Top of Study material
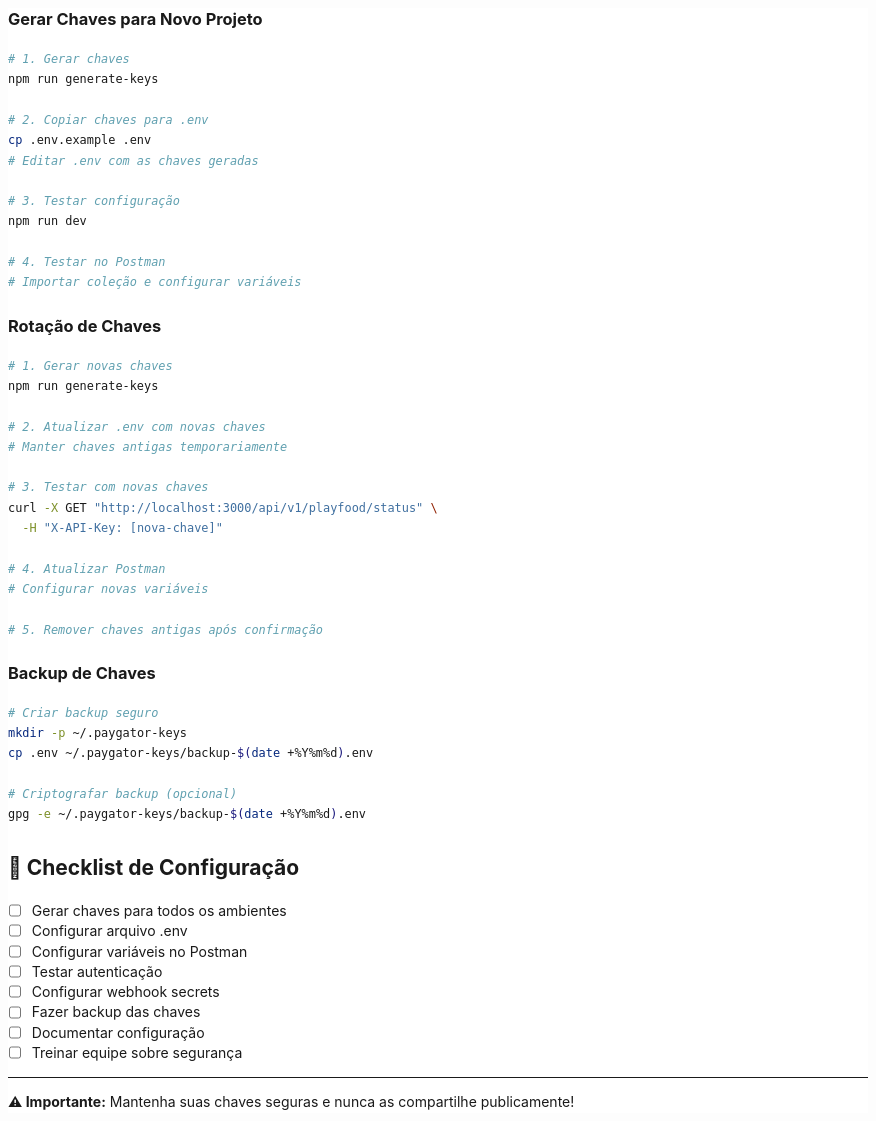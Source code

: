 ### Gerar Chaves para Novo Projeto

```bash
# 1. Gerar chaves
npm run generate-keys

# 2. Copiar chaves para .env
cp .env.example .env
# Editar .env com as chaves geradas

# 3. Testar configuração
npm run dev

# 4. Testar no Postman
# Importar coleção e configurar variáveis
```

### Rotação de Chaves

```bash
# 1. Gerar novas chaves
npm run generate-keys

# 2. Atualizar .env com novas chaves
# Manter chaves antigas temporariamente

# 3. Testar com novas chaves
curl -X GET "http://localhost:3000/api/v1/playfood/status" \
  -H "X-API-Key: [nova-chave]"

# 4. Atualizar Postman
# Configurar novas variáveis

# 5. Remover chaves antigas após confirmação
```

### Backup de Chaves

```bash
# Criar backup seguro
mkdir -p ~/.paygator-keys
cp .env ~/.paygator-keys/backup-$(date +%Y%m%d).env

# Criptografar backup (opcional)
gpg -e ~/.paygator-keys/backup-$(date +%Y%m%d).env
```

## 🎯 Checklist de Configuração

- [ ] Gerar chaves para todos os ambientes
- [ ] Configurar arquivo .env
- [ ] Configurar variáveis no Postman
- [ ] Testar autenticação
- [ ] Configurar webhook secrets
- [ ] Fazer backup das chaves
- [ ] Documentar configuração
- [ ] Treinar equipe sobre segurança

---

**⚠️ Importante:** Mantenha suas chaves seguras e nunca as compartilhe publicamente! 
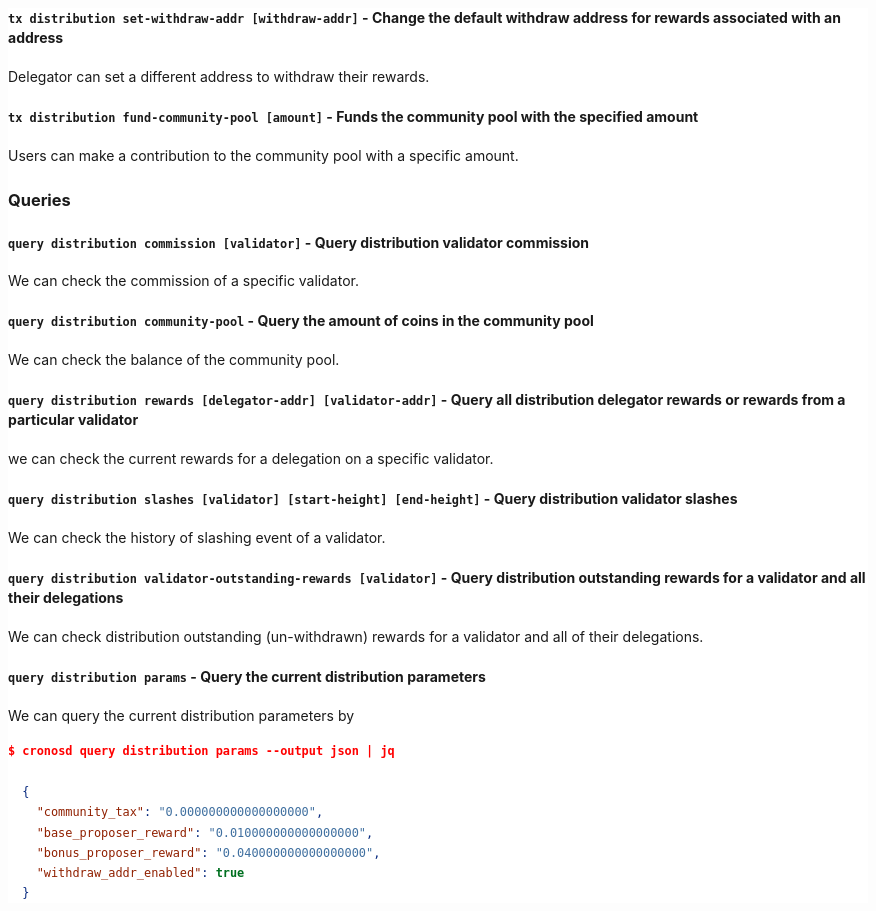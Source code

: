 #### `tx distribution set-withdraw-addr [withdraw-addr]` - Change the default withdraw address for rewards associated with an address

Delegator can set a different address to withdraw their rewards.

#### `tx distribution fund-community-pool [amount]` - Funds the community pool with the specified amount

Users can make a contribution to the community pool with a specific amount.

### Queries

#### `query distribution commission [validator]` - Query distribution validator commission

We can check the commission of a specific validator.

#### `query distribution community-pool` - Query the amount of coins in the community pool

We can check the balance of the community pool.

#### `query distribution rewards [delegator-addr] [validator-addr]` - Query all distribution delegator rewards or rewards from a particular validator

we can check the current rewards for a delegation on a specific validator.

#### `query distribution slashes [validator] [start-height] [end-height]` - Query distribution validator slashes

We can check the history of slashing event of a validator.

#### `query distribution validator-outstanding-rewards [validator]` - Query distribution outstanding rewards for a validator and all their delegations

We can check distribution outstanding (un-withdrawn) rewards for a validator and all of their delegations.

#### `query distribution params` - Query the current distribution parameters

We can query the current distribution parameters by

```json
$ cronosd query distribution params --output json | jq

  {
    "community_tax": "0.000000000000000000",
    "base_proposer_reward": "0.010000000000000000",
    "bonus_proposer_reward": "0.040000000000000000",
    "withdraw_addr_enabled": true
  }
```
Bottom of Study material
- Assignment -
Each entry above should be copied exactly. The pictures should not.

- Expected answer -
Source code

: ### Gerar Chaves para Novo Projeto

```bash
# 1. Gerar chaves
npm run generate-keys

# 2. Copiar chaves para .env
cp .env.example .env
# Editar .env com as chaves geradas

# 3. Testar configuração
npm run dev

# 4. Testar no Postman
# Importar coleção e configurar variáveis
```

### Rotação de Chaves

```bash
# 1. Gerar novas chaves
npm run generate-keys

# 2. Atualizar .env com novas chaves
# Manter chaves antigas temporariamente

# 3. Testar com novas chaves
curl -X GET "http://localhost:3000/api/v1/playfood/status" \
  -H "X-API-Key: [nova-chave]"

# 4. Atualizar Postman
# Configurar novas variáveis

# 5. Remover chaves antigas após confirmação
```

### Backup de Chaves

```bash
# Criar backup seguro
mkdir -p ~/.paygator-keys
cp .env ~/.paygator-keys/backup-$(date +%Y%m%d).env

# Criptografar backup (opcional)
gpg -e ~/.paygator-keys/backup-$(date +%Y%m%d).env
```

## 🎯 Checklist de Configuração

- [ ] Gerar chaves para todos os ambientes
- [ ] Configurar arquivo .env
- [ ] Configurar variáveis no Postman
- [ ] Testar autenticação
- [ ] Configurar webhook secrets
- [ ] Fazer backup das chaves
- [ ] Documentar configuração
- [ ] Treinar equipe sobre segurança

---

**⚠️ Importante:** Mantenha suas chaves seguras e nunca as compartilhe publicamente! 
Source code

: #### `tx distribution set-withdraw-addr [withdraw-addr]` - Change the default withdraw address for rewards associated with an address

Delegator can set a different address to withdraw their rewards.

#### `tx distribution fund-community-pool [amount]` - Funds the community pool with the specified amount

Users can make a contribution to the community pool with a specific amount.

### Queries

#### `query distribution commission [validator]` - Query distribution validator commission

We can check the commission of a specific validator.

#### `query distribution community-pool` - Query the amount of coins in the community pool

We can check the balance of the community pool.

#### `query distribution rewards [delegator-addr] [validator-addr]` - Query all distribution delegator rewards or rewards from a particular validator

we can check the current rewards for a delegation on a specific validator.

#### `query distribution slashes [validator] [start-height] [end-height]` - Query distribution validator slashes

We can check the history of slashing event of a validator.

#### `query distribution validator-outstanding-rewards [validator]` - Query distribution outstanding rewards for a validator and all their delegations

We can check distribution outstanding (un-withdrawn) rewards for a validator and all of their delegations.

#### `query distribution params` - Query the current distribution parameters

We can query the current distribution parameters by

```json
$ cronosd query distribution params --output json | jq

  {
    "community_tax": "0.000000000000000000",
    "base_proposer_reward": "0.010000000000000000",
    "bonus_proposer_reward": "0.040000000000000000",
    "withdraw_addr_enabled": true
  }
```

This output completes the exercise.